The cell biology of glycoprotein processing and cell trafficking is key to their functional activity. Similarly, glucose transporter biology and trafficking of these proteins also plays an important function in the expression and function of these transporters in the early embryo. This program section will use the combined expertise of Drs. Moley and Boime to investigate intracellular trafficking of these reproduction-associated proteins using polarized cell models, chimera studies and genetic models. Trainees will have the opportunity to explore the molecular basis for these cellular processes and how they relate to reproductive systems.

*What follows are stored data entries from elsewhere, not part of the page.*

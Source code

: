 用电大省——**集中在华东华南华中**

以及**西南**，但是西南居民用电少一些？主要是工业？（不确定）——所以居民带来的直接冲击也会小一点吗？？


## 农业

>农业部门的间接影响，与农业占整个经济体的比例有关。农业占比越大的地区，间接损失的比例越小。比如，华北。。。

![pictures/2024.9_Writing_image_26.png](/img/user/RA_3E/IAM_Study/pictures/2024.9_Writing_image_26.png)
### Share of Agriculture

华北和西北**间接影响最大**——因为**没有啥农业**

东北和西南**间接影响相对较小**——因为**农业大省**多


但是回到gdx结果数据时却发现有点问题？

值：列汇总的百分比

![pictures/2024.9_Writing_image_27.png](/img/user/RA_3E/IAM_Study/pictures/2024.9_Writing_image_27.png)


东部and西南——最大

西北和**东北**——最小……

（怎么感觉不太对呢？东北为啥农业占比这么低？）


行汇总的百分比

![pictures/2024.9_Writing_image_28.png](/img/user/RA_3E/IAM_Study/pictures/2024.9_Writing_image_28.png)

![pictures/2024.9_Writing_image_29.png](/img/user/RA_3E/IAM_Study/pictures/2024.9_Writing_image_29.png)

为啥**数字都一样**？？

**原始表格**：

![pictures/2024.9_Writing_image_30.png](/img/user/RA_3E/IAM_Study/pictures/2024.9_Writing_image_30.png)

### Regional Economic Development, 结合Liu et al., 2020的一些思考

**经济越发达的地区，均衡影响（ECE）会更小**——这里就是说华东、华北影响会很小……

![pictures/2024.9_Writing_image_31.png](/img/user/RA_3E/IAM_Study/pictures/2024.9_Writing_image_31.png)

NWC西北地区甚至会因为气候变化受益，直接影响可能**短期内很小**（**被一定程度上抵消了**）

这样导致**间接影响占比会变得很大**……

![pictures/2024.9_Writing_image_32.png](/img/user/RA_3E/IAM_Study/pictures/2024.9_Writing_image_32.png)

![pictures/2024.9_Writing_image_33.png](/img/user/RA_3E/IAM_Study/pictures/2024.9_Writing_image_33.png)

Summary of the Biology of Maternal-Fetal Interactions Section
Preterm labor reflects a dysregulation of the normal Maternal-Fetal Interaction and preterm delivery remains one of the most common pregnancy related problems and is the leading cause of infant morbidity and mortality in this country. This program area will use the combined expertise of Dr. Nelson to investigate the mechanisms of this condition. Trainees will have the opportunity to explore the molecular basis of parturtion using genetically modified mice and Dr. Nelson's expertise in the area of human uterine contractility. The Nelson laboratories have made significant contributions alone and jointly in defining the role uterine prostaglandin endoperoxide synthase-2 (COX-2) in preterm labor.
Intrauterine growth retardation is another significant pathophysiological state that is directly related to poor Maternal-fetal interactions and specifically to abnormalities in trophoblast development. Similarly, preeclampsia, one of the leading causes of maternal mortality in this country, is also thought to be due to aberrant trophoblast differentiation. This program area will use the experience of Dr. Nelson to investigate the mechanism of normal and abnormal trophoblast differentiation and how maternal health or disease affects this developmental process. The trainee will have the opportunity to investigate the molecular basis of this process using models of villous hypoxia, underperfusion and relate these directly to human diseased placentae. The Nelson laboratories have made substantial contributions alone and collaboratively in defining maternal-fetal interactions in competitive histomorphology, cell signaling and gene regulation studies.
Summary of the Gynecologic Oncology Section
Endometrial cancer is the most common gynecologic malignancy in the United States, with over 36,000 new cases diagnosed each year. Two major risk factors for the development of endometrial hyperplasia and carcinoma have been identified, one of which is genetic and the other environmental. An inherited defect in DNA mismatch repair confers a approximately 50% lifetime risk for the development of endometrial carcinoma. In addition, somatic (acquired) defects in mismatch repair are frequent in endometrial cancer, further emphasizing the importance of loss of DNA mismatch repair in these tumors. In addition, cervical cancer kills more than 200,000 people each year worldwide, disproportionately affecting women of low socioeconomic status. Infection with high-risk human papillomavirus (HPV) is the main causal factor, but additional factors must be involved because only a small proportion of HPV-infected women develop cancer. Epidemiologic studies suggest that some predisposing factors are genetic heritability and these factors account for about 27 percent of the total variation in development to cervical cancer. This program area uses the combined expertise of Drs. Goodfellow and Mutch to investigate genetic susceptibility genes, diagnostic molecular markers, prognostic biological markers and DNA mismatch repair in these two highly prevalence gynecologic malignancies. Trainees will have the unique opportunity to combine molecular and genetic mechanisms with translational studies to address new hypotheses using human normal and cancerous tissue. These investigators have a solid track record in recruiting and training postdoctoral fellows.